» YOUR OBJECTIVE: Set each record down exactly, excluding all images.

++++++++++

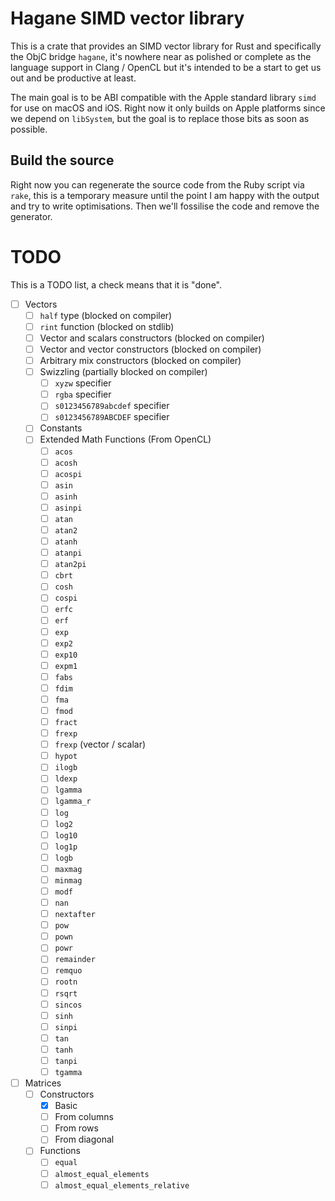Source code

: # Hagane SIMD vector library #

This is a crate that provides an SIMD vector library for Rust and specifically the ObjC bridge `hagane`, it's nowhere near as polished or complete as the language support in Clang / OpenCL but it's intended to be a start to get us out and be productive at least.

The main goal is to be ABI compatible with the Apple standard library `simd` for use on macOS and iOS. Right now it only builds on Apple platforms since we depend on `libSystem`, but the goal is to replace those bits as soon as possible.

## Build the source ##

Right now you can regenerate the source code from the Ruby script via `rake`, this is a temporary measure until the point I am happy with the output and try to write optimisations. Then we'll fossilise the code and remove the generator.

# TODO #

This is a TODO list, a check means that it is "done".

 - [ ] Vectors
   - [ ] `half` type (blocked on compiler)
   - [ ] `rint` function (blocked on stdlib)
   - [ ] Vector and scalars constructors (blocked on compiler)
   - [ ] Vector and vector constructors (blocked on compiler)
   - [ ] Arbitrary mix constructors (blocked on compiler)
   - [ ] Swizzling (partially blocked on compiler)
     - [ ] `xyzw` specifier
     - [ ] `rgba` specifier
     - [ ] `s0123456789abcdef` specifier
     - [ ] `s0123456789ABCDEF` specifier
   - [ ] Constants
   - [ ] Extended Math Functions (From OpenCL)
     - [ ] `acos`
     - [ ] `acosh`
     - [ ] `acospi`
     - [ ] `asin`
     - [ ] `asinh`
     - [ ] `asinpi`
     - [ ] `atan`
     - [ ] `atan2`
     - [ ] `atanh`
     - [ ] `atanpi`
     - [ ] `atan2pi`
     - [ ] `cbrt`
     - [ ] `cosh`
     - [ ] `cospi`
     - [ ] `erfc`
     - [ ] `erf`
     - [ ] `exp`
     - [ ] `exp2`
     - [ ] `exp10`
     - [ ] `expm1`
     - [ ] `fabs`
     - [ ] `fdim`
     - [ ] `fma`
     - [ ] `fmod`
     - [ ] `fract`
     - [ ] `frexp`
     - [ ] `frexp` (vector / scalar)
     - [ ] `hypot`
     - [ ] `ilogb`
     - [ ] `ldexp`
     - [ ] `lgamma`
     - [ ] `lgamma_r`
     - [ ] `log`
     - [ ] `log2`
     - [ ] `log10`
     - [ ] `log1p`
     - [ ] `logb`
     - [ ] `maxmag`
     - [ ] `minmag`
     - [ ] `modf`
     - [ ] `nan`
     - [ ] `nextafter`
     - [ ] `pow`
     - [ ] `pown`
     - [ ] `powr`
     - [ ] `remainder`
     - [ ] `remquo`
     - [ ] `rootn`
     - [ ] `rsqrt`
     - [ ] `sincos`
     - [ ] `sinh`
     - [ ] `sinpi`
     - [ ] `tan`
     - [ ] `tanh`
     - [ ] `tanpi`
     - [ ] `tgamma`
 - [ ] Matrices
   - [ ] Constructors
     - [x] Basic
     - [ ] From columns
     - [ ] From rows
     - [ ] From diagonal
   - [ ] Functions
     - [ ] `equal`
     - [ ] `almost_equal_elements`
     - [ ] `almost_equal_elements_relative`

++++++++++

» EXERCISE RESULT:
Source code

: # Hagane SIMD vector library #

This is a crate that provides an SIMD vector library for Rust and specifically the ObjC bridge `hagane`, it's nowhere near as polished or complete as the language support in Clang / OpenCL but it's intended to be a start to get us out and be productive at least.

The main goal is to be ABI compatible with the Apple standard library `simd` for use on macOS and iOS. Right now it only builds on Apple platforms since we depend on `libSystem`, but the goal is to replace those bits as soon as possible.

## Build the source ##

Right now you can regenerate the source code from the Ruby script via `rake`, this is a temporary measure until the point I am happy with the output and try to write optimisations. Then we'll fossilise the code and remove the generator.

# TODO #

This is a TODO list, a check means that it is "done".

 - [ ] Vectors
   - [ ] `half` type (blocked on compiler)
   - [ ] `rint` function (blocked on stdlib)
   - [ ] Vector and scalars constructors (blocked on compiler)
   - [ ] Vector and vector constructors (blocked on compiler)
   - [ ] Arbitrary mix constructors (blocked on compiler)
   - [ ] Swizzling (partially blocked on compiler)
     - [ ] `xyzw` specifier
     - [ ] `rgba` specifier
     - [ ] `s0123456789abcdef` specifier
     - [ ] `s0123456789ABCDEF` specifier
   - [ ] Constants
   - [ ] Extended Math Functions (From OpenCL)
     - [ ] `acos`
     - [ ] `acosh`
     - [ ] `acospi`
     - [ ] `asin`
     - [ ] `asinh`
     - [ ] `asinpi`
     - [ ] `atan`
     - [ ] `atan2`
     - [ ] `atanh`
     - [ ] `atanpi`
     - [ ] `atan2pi`
     - [ ] `cbrt`
     - [ ] `cosh`
     - [ ] `cospi`
     - [ ] `erfc`
     - [ ] `erf`
     - [ ] `exp`
     - [ ] `exp2`
     - [ ] `exp10`
     - [ ] `expm1`
     - [ ] `fabs`
     - [ ] `fdim`
     - [ ] `fma`
     - [ ] `fmod`
     - [ ] `fract`
     - [ ] `frexp`
     - [ ] `frexp` (vector / scalar)
     - [ ] `hypot`
     - [ ] `ilogb`
     - [ ] `ldexp`
     - [ ] `lgamma`
     - [ ] `lgamma_r`
     - [ ] `log`
     - [ ] `log2`
     - [ ] `log10`
     - [ ] `log1p`
     - [ ] `logb`
     - [ ] `maxmag`
     - [ ] `minmag`
     - [ ] `modf`
     - [ ] `nan`
     - [ ] `nextafter`
     - [ ] `pow`
     - [ ] `pown`
     - [ ] `powr`
     - [ ] `remainder`
     - [ ] `remquo`
     - [ ] `rootn`
     - [ ] `rsqrt`
     - [ ] `sincos`
     - [ ] `sinh`
     - [ ] `sinpi`
     - [ ] `tan`
     - [ ] `tanh`
     - [ ] `tanpi`
     - [ ] `tgamma`
 - [ ] Matrices
   - [ ] Constructors
     - [x] Basic
     - [ ] From columns
     - [ ] From rows
     - [ ] From diagonal
   - [ ] Functions
     - [ ] `equal`
     - [ ] `almost_equal_elements`
     - [ ] `almost_equal_elements_relative`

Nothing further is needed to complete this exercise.